▸ Stored items:

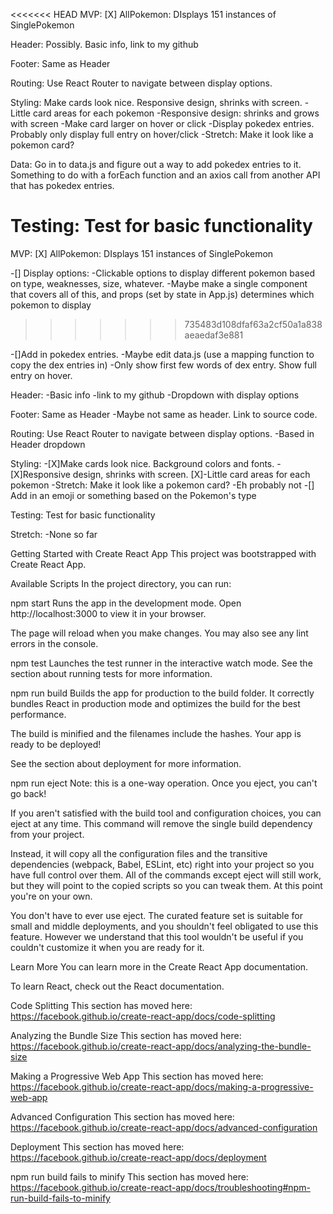 <<<<<<< HEAD
MVP:
[X] AllPokemon: DIsplays 151 instances of SinglePokemon

Header: Possibly. Basic info, link to my github

Footer: Same as Header

Routing: Use React Router to navigate between display options. 

Styling: Make cards look nice. Responsive design, shrinks with screen.
    -Little card areas for each pokemon
    -Responsive design: shrinks and grows with screen
    -Make card larger on hover or click
    -Display pokedex entries. Probably only display full entry on hover/click
    -Stretch: Make it look like a pokemon card?

Data: Go in to data.js and figure out a way to add pokedex entries to it. Something to do with a forEach function and an axios call from another API that has pokedex entries.

Testing: Test for basic functionality
=======
MVP: 
[X] AllPokemon: DIsplays 151 instances of SinglePokemon

-[] Display options:
    -Clickable options to display different pokemon based on type, weaknesses, size, whatever.
    -Maybe make a single component that covers all of this, and props (set by state in App.js) determines which pokemon to display
>>>>>>> 735483d108dfaf63a2cf50a1a838aeaedaf3e881

-[]Add in pokedex entries. 
    -Maybe edit data.js (use a mapping function to copy the dex entries in)
    -Only show first few words of dex entry. Show full entry on hover.

Header:
    -Basic info
    -link to my github
    -Dropdown with display options

Footer: Same as Header
    -Maybe not same as header. Link to source code.

Routing: Use React Router to navigate between display options.
    -Based in Header dropdown

Styling: 
-[X]Make cards look nice. Background colors and fonts.
-[X]Responsive design, shrinks with screen. 
[X]-Little card areas for each pokemon -Stretch: Make it look like a pokemon card?
    -Eh probably not
-[] Add in an emoji or something based on the Pokemon's type

Testing: Test for basic functionality

Stretch:
    -None so far

Getting Started with Create React App
This project was bootstrapped with Create React App.

Available Scripts
In the project directory, you can run:

npm start
Runs the app in the development mode.
Open http://localhost:3000 to view it in your browser.

The page will reload when you make changes.
You may also see any lint errors in the console.

npm test
Launches the test runner in the interactive watch mode.
See the section about running tests for more information.

npm run build
Builds the app for production to the build folder.
It correctly bundles React in production mode and optimizes the build for the best performance.

The build is minified and the filenames include the hashes.
Your app is ready to be deployed!

See the section about deployment for more information.

npm run eject
Note: this is a one-way operation. Once you eject, you can't go back!

If you aren't satisfied with the build tool and configuration choices, you can eject at any time. This command will remove the single build dependency from your project.

Instead, it will copy all the configuration files and the transitive dependencies (webpack, Babel, ESLint, etc) right into your project so you have full control over them. All of the commands except eject will still work, but they will point to the copied scripts so you can tweak them. At this point you're on your own.

You don't have to ever use eject. The curated feature set is suitable for small and middle deployments, and you shouldn't feel obligated to use this feature. However we understand that this tool wouldn't be useful if you couldn't customize it when you are ready for it.

Learn More
You can learn more in the Create React App documentation.

To learn React, check out the React documentation.

Code Splitting
This section has moved here: https://facebook.github.io/create-react-app/docs/code-splitting

Analyzing the Bundle Size
This section has moved here: https://facebook.github.io/create-react-app/docs/analyzing-the-bundle-size

Making a Progressive Web App
This section has moved here: https://facebook.github.io/create-react-app/docs/making-a-progressive-web-app

Advanced Configuration
This section has moved here: https://facebook.github.io/create-react-app/docs/advanced-configuration

Deployment
This section has moved here: https://facebook.github.io/create-react-app/docs/deployment

npm run build fails to minify
This section has moved here: https://facebook.github.io/create-react-app/docs/troubleshooting#npm-run-build-fails-to-minify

▸ What you are asked to do: Copy task for the entries above: every line with the string "production".

▸ Answer space:
Builds the app for production to the build folder.
It correctly bundles React in production mode and optimizes the build for the best performance.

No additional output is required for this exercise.